Pirâmide financeira e marketing multinível de recrutamento

  • Esquema em que o retorno prometido ao participante depende da entrada de novos participantes, conduta enquadrada no art. 2º, IX, da Lei nº 1.521/1951.
  • Plano de marketing multinível em que a remuneração decorre principalmente do recrutamento, e não da venda de produto ou serviço a consumidor final.
  • Venda de cota, pacote ou licença cujo valor esteja atrelado à captação de terceiros.
  • Promessa de rendimento fixo ou garantido sobre aporte financeiro, sem registro do produto perante o órgão regulador competente.
  • Sorteio, rifa e consórcio operados sem autorização do órgão competente.

Jogos de azar não autorizados

  • Jogo de azar explorado sem autorização, contravenção do art. 50 do Decreto-Lei nº 3.688/1941, inclusive cassino online e caça-níquel virtual.
  • Jogo do bicho e loteria não autorizada.
  • Aposta de quota fixa oferecida por operador sem a autorização exigida pela Lei nº 14.790/2023.
  • Intermediação de depósito para plataforma de aposta de terceiro, inclusive por conta de passagem.

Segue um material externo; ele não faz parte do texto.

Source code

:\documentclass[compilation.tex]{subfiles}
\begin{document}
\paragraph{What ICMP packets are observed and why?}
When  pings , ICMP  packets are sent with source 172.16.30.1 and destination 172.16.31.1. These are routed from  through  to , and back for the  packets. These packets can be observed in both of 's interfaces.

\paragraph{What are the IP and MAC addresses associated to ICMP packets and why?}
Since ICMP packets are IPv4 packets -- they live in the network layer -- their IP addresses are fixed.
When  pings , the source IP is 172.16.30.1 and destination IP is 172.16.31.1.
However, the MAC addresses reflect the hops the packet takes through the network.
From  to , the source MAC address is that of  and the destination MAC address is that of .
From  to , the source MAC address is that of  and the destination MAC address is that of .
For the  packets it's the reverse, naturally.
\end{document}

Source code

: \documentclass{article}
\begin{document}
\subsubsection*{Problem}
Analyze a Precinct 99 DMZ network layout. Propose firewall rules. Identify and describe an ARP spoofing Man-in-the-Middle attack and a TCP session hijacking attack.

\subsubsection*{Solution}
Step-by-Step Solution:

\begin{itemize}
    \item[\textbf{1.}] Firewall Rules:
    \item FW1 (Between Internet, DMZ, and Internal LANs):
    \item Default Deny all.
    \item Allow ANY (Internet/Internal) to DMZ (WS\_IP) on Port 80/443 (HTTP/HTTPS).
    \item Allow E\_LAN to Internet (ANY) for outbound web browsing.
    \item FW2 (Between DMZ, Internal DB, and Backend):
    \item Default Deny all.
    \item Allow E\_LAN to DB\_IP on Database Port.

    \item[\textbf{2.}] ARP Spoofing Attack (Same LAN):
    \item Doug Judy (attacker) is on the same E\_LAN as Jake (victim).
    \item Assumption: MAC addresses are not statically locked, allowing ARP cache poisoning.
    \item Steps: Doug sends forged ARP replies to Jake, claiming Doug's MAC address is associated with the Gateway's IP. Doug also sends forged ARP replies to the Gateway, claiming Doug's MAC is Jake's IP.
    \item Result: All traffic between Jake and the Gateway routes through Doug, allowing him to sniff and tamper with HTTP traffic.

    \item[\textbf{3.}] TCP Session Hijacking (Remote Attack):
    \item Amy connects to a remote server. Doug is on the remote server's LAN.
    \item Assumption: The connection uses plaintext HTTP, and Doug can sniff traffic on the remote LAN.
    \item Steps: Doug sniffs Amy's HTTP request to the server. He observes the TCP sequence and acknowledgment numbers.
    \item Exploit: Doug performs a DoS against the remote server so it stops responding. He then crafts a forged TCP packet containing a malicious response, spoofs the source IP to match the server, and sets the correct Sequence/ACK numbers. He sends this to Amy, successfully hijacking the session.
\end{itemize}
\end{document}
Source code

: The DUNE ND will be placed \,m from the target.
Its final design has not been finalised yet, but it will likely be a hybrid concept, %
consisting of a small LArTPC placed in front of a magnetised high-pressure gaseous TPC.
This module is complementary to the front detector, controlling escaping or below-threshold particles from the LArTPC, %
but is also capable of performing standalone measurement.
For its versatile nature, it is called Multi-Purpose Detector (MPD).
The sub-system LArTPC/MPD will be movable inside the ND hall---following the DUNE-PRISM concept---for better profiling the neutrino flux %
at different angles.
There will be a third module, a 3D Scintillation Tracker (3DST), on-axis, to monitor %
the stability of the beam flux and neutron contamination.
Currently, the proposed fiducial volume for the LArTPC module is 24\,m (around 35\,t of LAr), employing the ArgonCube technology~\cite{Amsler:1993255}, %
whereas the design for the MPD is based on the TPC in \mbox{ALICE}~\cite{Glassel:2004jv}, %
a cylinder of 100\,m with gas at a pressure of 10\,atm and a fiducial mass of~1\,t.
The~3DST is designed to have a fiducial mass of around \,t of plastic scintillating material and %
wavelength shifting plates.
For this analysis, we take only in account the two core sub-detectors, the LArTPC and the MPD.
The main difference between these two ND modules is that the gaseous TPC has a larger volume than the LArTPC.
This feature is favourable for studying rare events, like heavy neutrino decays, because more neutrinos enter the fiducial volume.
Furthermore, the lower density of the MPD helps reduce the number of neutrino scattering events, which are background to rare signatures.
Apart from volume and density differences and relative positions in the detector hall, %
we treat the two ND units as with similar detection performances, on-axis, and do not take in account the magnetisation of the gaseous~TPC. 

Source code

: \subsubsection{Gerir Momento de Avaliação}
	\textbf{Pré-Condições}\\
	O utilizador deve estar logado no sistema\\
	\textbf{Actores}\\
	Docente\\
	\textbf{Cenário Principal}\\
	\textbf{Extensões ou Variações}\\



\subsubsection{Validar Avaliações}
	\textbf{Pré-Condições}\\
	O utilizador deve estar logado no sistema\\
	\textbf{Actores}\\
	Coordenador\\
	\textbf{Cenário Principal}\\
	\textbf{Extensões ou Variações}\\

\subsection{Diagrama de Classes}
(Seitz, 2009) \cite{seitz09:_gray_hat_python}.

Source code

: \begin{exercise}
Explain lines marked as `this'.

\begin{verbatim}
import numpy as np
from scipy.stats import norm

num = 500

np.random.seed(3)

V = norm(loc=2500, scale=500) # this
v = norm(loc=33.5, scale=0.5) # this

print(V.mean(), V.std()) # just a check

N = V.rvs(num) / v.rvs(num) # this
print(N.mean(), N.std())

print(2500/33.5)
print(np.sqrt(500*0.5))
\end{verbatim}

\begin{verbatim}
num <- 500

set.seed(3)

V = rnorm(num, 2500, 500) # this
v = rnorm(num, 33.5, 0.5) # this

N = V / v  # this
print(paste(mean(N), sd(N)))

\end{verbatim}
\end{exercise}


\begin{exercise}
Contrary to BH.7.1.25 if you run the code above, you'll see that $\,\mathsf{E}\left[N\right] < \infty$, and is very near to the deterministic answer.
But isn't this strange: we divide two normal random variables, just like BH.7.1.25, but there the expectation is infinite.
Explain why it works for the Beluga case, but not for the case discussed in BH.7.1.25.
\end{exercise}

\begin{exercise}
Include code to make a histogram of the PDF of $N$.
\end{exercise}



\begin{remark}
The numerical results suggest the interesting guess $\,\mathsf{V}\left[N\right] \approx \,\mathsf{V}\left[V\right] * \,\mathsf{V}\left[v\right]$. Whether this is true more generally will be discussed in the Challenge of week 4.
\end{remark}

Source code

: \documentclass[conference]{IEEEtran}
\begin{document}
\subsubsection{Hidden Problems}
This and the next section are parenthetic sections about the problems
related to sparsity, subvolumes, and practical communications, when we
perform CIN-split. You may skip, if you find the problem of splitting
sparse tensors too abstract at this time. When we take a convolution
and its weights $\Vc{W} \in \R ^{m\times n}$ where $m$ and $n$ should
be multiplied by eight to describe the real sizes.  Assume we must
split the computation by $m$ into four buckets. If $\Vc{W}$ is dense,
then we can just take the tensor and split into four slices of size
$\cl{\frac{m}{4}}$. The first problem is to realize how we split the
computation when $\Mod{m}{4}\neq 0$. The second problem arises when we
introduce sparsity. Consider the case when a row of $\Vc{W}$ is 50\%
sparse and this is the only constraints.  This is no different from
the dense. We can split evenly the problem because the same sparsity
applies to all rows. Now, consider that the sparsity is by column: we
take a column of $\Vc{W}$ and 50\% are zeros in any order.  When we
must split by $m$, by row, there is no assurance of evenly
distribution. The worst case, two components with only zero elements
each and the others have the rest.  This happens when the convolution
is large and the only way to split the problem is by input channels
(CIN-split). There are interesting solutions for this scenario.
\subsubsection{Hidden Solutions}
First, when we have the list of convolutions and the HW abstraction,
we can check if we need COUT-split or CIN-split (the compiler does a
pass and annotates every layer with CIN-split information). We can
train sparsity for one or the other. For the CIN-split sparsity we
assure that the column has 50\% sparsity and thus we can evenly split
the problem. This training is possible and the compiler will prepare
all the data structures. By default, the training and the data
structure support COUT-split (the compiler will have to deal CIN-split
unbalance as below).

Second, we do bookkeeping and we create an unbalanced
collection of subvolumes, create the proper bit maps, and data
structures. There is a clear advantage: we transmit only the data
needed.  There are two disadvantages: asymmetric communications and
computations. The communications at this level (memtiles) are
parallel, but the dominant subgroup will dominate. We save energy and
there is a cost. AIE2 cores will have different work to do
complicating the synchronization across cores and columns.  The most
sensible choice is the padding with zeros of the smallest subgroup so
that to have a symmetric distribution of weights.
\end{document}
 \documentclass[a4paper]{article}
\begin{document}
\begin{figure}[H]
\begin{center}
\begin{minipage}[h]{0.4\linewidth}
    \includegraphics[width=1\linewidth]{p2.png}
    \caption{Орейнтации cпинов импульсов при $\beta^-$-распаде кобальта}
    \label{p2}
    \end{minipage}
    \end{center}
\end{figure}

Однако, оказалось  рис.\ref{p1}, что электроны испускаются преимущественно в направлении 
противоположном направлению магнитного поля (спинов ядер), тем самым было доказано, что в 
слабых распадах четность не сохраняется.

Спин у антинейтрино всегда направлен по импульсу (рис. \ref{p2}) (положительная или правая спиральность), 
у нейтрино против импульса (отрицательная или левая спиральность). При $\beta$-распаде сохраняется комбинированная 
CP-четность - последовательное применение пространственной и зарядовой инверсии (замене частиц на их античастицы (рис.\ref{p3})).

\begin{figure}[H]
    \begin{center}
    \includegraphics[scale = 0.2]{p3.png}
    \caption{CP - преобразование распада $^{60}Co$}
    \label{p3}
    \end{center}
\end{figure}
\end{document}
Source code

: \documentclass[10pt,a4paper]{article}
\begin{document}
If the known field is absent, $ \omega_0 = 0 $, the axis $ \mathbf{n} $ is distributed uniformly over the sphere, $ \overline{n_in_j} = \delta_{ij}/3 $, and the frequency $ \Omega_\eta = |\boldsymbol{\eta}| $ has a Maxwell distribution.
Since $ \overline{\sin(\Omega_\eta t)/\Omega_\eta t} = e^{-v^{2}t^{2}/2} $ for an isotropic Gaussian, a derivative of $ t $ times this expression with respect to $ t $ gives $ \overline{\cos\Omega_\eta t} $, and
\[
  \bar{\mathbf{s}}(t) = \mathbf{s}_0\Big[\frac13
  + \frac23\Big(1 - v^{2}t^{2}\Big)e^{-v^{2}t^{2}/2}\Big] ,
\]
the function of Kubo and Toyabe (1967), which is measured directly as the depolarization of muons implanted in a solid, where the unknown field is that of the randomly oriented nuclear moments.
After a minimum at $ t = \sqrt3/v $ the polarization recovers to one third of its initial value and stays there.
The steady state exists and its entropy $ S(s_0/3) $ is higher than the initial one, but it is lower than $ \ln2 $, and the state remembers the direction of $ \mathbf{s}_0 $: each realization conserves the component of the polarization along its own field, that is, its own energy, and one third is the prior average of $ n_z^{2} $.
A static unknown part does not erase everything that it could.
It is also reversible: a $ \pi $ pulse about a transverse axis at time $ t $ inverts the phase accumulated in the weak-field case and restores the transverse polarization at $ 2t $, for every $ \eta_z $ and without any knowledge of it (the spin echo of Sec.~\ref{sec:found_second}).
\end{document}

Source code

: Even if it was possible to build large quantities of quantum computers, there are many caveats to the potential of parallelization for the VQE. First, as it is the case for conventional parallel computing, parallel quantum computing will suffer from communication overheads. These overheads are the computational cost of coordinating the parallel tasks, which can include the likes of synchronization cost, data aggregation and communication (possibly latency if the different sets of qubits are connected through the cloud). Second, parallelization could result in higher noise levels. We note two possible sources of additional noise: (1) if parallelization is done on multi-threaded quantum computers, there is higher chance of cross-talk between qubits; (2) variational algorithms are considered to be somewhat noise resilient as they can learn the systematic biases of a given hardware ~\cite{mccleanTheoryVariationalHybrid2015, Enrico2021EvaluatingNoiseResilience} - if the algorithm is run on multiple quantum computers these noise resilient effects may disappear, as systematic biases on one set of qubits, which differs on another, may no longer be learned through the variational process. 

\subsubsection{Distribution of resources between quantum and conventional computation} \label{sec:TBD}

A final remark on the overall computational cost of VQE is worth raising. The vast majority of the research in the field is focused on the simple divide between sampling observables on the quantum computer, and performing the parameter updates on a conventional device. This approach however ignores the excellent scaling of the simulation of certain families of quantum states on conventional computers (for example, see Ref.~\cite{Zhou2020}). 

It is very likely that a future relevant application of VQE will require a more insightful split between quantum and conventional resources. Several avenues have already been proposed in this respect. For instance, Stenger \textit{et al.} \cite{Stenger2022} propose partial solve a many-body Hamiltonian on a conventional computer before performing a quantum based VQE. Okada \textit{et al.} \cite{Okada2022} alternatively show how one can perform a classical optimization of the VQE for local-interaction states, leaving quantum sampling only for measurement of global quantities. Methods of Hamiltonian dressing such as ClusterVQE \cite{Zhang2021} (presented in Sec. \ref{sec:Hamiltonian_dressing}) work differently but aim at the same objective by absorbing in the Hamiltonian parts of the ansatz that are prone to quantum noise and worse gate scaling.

Intermediação financeira não autorizada

  • Captação de recursos do público, gestão de recursos de terceiros e operação de instituição financeira sem autorização, condutas da Lei nº 7.492/1986.
  • Câmbio e remessa internacional fora de instituição autorizada pelo Banco Central do Brasil.
  • Empréstimo, factoring e antecipação de recebíveis realizados sem a habilitação exigida.
  • Uso da conta do Estabelecimento para processar pagamento de terceiro não identificado na plataforma, prática conhecida como conta de passagem.
  • Revenda ou sublicenciamento do serviço da Vryen a terceiro, sem contrato específico que preveja essa hipótese.

Criptoativos sem conformidade

  • Intermediação, custódia ou negociação de ativos virtuais por prestador que não observe a Lei nº 14.478/2022 e a regulamentação editada pelo órgão competente.
  • Oferta pública de token que represente investimento, sem registro ou dispensa perante o regulador do mercado de valores mobiliários.
  • Plataforma de mineração ou de arrendamento de capacidade computacional com promessa de rendimento.
  • Serviço de mistura de transações e qualquer mecanismo destinado a apagar a rastreabilidade da origem dos recursos.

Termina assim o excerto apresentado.